- _Directions_
Your answer should be every line from the records that contains "these".

- _Data provided_
★ ★ ★ ★ ★

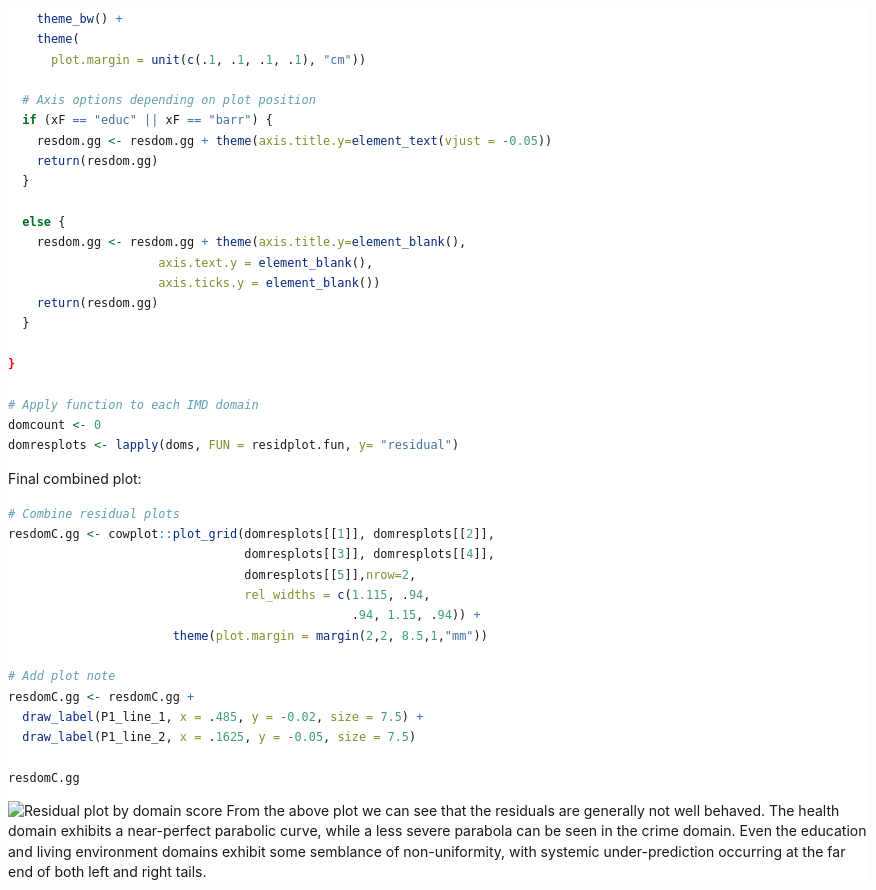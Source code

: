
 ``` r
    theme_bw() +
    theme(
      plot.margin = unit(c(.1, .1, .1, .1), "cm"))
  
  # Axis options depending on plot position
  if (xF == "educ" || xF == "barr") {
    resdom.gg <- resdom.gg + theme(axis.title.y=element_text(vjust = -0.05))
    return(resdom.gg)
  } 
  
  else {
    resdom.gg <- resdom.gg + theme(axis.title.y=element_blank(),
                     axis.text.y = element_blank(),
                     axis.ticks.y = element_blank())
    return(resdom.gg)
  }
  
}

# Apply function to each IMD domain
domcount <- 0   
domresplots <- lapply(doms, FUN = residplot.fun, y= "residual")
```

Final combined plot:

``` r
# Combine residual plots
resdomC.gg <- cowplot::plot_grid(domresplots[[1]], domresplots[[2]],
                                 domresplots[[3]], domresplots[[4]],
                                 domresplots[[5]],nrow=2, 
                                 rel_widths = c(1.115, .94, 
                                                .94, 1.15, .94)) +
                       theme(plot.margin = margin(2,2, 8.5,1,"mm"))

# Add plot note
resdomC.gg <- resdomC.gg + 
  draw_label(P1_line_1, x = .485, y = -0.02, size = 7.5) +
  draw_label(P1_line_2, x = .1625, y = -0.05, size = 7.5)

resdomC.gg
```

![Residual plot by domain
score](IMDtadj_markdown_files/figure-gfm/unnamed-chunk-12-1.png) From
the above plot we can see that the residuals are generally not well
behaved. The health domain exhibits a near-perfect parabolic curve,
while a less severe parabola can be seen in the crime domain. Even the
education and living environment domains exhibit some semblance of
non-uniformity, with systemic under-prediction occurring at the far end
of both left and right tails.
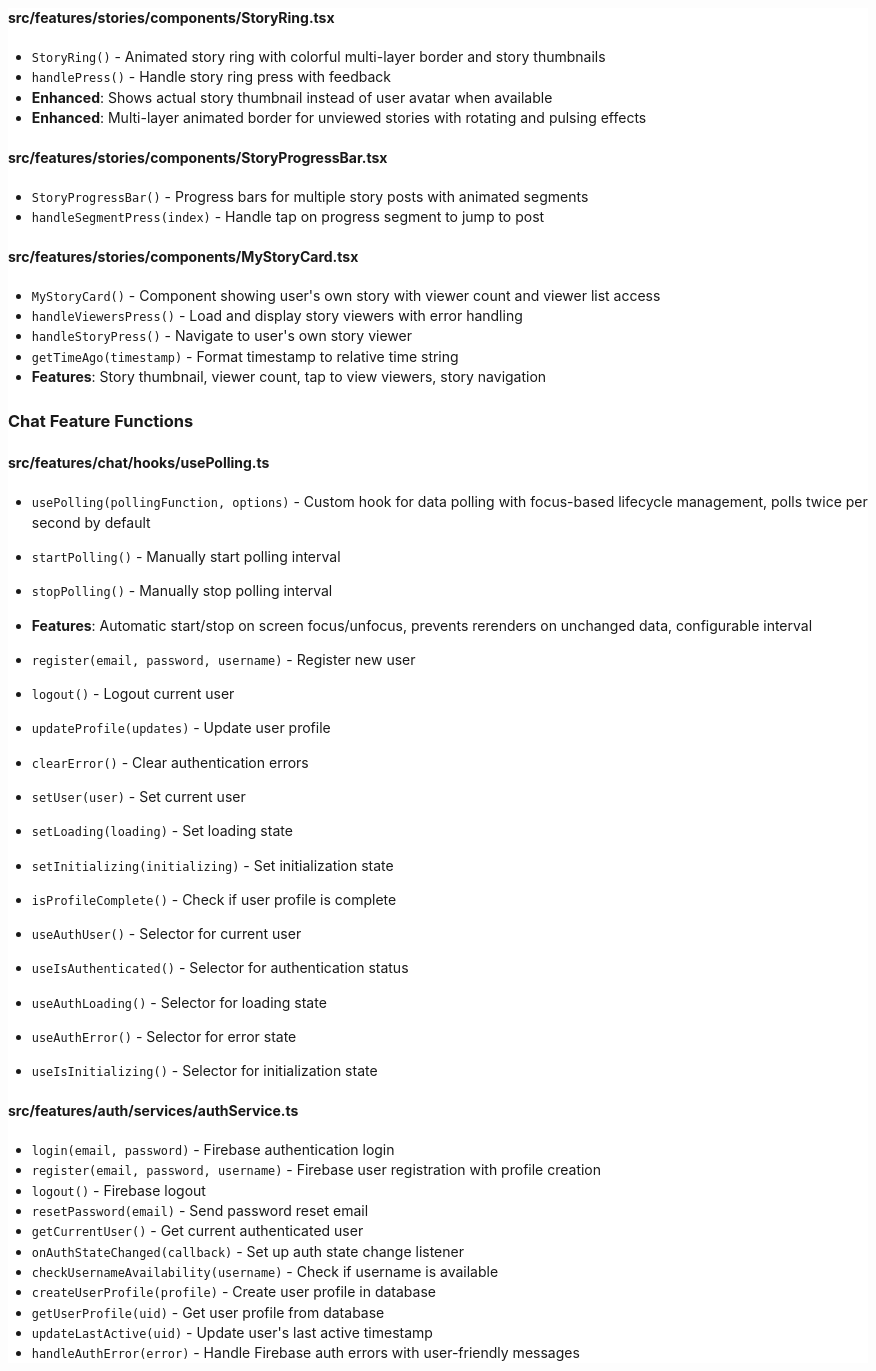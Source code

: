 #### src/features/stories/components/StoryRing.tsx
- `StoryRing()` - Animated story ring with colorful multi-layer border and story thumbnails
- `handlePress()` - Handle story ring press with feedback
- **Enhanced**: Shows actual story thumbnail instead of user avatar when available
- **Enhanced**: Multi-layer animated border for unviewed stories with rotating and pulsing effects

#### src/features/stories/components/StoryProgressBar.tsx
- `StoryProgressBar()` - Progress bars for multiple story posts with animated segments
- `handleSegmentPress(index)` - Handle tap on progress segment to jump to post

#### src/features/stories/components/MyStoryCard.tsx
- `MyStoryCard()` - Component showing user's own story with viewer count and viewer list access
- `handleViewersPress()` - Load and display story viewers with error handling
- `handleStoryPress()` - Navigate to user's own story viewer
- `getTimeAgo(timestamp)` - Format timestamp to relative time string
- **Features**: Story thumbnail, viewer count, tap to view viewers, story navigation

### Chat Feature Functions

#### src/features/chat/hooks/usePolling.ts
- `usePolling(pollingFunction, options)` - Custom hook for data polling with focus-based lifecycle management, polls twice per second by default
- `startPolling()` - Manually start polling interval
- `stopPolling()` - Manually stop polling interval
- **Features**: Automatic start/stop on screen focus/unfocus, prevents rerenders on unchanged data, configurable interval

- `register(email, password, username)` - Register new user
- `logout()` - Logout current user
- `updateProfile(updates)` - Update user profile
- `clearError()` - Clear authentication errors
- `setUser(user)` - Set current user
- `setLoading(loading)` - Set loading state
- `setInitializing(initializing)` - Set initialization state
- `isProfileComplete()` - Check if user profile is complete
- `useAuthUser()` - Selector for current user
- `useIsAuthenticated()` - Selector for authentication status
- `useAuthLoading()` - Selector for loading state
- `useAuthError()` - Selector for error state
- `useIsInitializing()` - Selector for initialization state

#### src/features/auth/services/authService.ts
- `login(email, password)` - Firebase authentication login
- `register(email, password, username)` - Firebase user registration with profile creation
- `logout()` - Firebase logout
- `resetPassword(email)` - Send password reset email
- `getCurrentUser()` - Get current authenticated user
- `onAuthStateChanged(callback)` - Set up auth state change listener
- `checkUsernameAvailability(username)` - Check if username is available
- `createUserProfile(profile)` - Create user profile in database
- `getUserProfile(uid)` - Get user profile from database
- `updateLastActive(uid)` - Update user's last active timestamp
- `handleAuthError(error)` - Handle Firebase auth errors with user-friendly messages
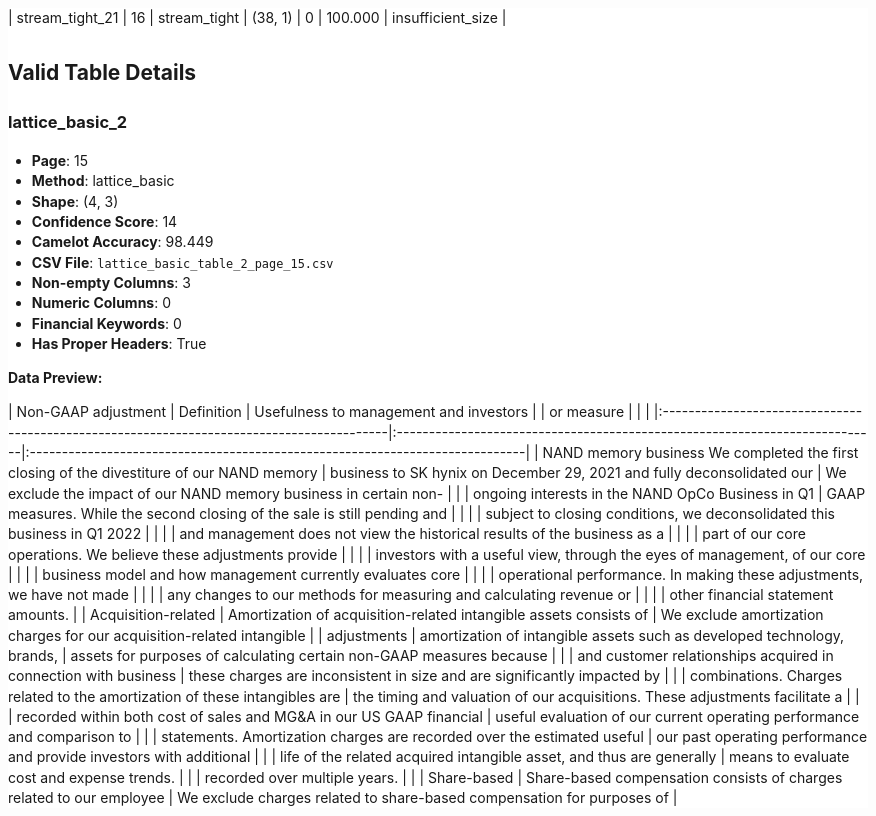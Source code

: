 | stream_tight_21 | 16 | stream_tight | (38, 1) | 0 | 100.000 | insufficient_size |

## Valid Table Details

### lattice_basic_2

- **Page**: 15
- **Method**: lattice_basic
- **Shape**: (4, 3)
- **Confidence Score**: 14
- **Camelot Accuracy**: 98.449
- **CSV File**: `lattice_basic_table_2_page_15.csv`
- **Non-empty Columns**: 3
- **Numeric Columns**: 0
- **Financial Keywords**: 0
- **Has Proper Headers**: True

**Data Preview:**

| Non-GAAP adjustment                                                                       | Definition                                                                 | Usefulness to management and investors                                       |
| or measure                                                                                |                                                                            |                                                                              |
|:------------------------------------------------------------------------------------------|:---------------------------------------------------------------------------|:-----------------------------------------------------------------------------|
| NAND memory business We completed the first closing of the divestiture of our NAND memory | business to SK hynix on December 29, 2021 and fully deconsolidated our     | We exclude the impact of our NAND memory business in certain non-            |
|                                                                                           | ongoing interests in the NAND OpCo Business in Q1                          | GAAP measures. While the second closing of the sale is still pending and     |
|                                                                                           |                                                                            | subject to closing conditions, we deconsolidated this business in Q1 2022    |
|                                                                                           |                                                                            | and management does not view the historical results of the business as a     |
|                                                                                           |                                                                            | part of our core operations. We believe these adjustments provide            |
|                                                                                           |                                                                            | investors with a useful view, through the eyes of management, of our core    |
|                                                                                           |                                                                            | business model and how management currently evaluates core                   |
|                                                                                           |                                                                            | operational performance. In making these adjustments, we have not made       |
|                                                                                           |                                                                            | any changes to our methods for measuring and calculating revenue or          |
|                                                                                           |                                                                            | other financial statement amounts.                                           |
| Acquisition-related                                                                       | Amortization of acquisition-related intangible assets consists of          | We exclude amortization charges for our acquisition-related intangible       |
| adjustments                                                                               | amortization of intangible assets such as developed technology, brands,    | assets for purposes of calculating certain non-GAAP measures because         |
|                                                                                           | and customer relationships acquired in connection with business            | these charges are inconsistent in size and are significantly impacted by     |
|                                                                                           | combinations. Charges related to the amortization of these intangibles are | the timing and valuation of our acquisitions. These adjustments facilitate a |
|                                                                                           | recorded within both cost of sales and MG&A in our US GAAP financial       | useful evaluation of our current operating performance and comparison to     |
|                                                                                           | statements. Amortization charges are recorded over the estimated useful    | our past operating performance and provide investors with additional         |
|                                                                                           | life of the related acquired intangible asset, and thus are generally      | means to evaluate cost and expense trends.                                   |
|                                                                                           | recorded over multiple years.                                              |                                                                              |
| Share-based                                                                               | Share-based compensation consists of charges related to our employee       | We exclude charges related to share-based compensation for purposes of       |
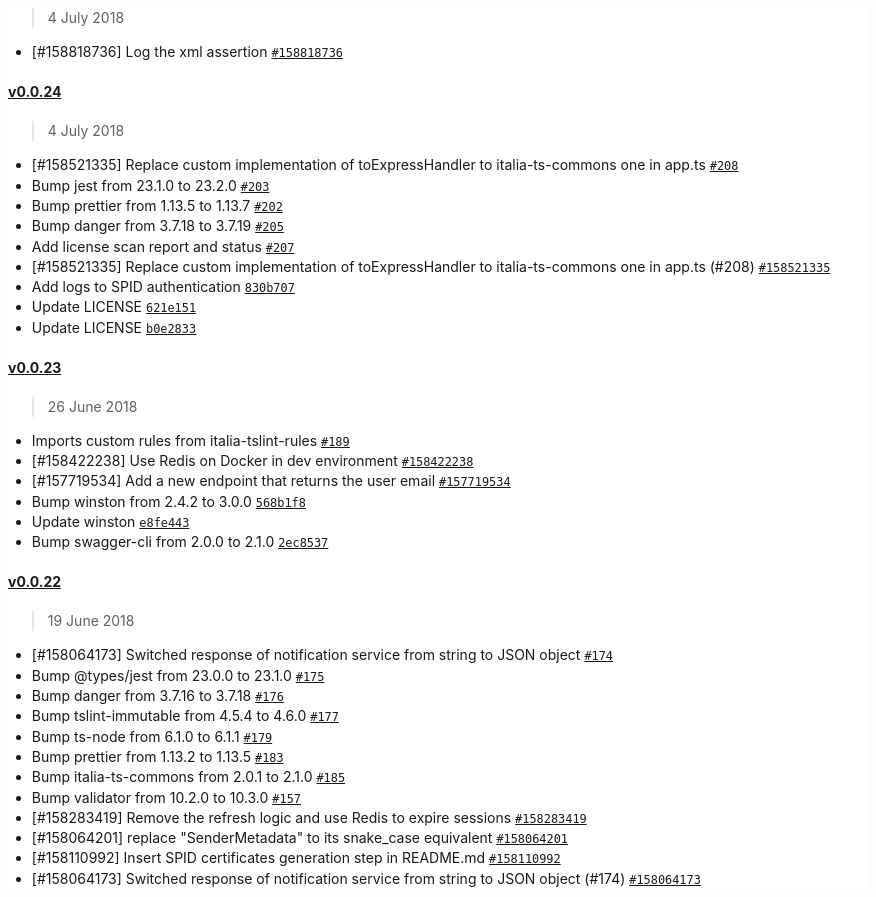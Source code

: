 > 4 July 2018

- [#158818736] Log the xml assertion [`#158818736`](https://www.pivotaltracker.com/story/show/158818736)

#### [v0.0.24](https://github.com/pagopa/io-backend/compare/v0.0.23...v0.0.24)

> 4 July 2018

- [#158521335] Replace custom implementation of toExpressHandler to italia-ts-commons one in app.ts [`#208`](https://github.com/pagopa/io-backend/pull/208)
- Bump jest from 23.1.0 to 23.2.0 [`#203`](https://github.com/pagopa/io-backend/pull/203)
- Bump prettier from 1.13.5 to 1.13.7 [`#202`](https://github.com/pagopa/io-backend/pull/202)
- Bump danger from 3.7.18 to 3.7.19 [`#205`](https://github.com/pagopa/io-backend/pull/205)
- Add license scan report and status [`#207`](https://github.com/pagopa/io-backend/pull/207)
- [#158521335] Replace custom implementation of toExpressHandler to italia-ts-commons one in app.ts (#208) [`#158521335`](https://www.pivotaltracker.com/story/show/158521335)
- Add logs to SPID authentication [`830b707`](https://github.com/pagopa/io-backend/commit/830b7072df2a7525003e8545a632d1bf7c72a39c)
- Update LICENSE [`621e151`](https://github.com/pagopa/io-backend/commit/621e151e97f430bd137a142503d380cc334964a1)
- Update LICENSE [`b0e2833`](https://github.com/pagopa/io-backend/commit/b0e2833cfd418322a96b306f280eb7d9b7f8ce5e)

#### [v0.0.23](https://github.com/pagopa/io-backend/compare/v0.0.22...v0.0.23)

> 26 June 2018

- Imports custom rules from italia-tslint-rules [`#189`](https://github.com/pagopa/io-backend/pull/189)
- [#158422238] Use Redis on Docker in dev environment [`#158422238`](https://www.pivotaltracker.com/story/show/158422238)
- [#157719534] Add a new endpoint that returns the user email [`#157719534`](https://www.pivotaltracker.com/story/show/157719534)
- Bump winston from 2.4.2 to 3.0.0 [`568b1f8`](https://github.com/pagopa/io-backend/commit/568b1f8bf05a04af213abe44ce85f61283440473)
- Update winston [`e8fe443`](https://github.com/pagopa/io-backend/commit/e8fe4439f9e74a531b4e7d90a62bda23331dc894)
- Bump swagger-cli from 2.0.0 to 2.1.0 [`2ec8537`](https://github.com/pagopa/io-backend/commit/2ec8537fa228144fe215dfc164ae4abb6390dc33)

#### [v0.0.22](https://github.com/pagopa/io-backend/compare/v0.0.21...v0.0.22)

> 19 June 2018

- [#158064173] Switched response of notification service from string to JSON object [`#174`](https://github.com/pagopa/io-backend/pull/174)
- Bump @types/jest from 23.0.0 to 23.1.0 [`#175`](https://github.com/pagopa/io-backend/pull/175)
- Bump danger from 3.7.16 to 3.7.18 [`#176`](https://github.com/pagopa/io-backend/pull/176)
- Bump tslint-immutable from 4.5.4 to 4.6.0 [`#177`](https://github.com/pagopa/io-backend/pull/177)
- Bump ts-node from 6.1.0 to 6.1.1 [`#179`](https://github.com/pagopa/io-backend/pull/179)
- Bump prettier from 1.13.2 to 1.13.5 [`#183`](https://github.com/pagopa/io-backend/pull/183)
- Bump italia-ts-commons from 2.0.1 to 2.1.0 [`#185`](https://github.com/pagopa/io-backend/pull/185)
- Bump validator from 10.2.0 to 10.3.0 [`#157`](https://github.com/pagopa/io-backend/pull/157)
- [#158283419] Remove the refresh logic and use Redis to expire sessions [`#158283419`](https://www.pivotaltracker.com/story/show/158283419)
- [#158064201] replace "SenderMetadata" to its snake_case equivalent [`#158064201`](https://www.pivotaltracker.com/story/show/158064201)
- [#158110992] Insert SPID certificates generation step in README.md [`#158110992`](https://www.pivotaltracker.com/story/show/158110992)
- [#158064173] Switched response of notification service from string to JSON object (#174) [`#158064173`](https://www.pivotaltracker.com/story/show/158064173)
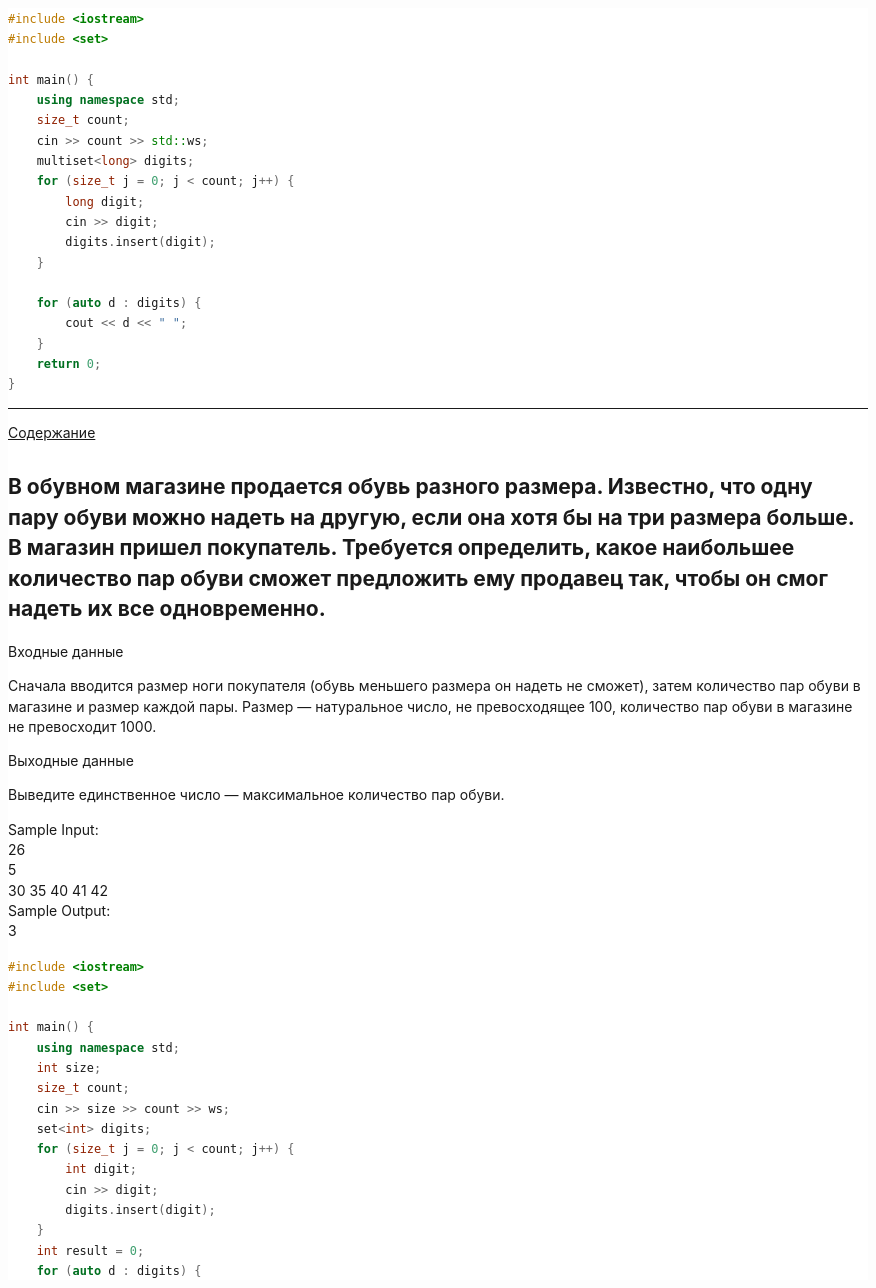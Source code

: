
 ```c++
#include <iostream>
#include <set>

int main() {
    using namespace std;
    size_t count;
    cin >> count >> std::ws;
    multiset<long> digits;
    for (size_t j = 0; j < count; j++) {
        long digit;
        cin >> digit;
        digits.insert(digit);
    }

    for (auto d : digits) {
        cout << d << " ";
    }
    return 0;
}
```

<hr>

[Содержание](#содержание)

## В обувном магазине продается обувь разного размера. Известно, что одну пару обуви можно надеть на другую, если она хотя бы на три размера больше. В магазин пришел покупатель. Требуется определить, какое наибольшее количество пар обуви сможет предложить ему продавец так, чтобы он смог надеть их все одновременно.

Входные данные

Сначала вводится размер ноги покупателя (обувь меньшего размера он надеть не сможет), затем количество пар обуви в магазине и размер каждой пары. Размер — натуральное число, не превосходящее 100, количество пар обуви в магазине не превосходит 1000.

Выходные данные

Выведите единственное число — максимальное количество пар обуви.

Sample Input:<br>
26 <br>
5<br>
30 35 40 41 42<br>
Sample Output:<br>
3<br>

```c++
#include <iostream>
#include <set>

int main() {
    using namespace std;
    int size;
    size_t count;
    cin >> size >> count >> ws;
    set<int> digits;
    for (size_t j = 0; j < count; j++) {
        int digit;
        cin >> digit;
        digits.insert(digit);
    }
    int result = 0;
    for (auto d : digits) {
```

★ ★ ★ ★ ★

- _Result of the task_
|                                                                                           |                                                                            | part of our core operations. We believe these adjustments provide            |
|                                                                                           |                                                                            | operational performance. In making these adjustments, we have not made       |
|                                                                                           | and customer relationships acquired in connection with business            | these charges are inconsistent in size and are significantly impacted by     |
|                                                                                           | combinations. Charges related to the amortization of these intangibles are | the timing and valuation of our acquisitions. These adjustments facilitate a |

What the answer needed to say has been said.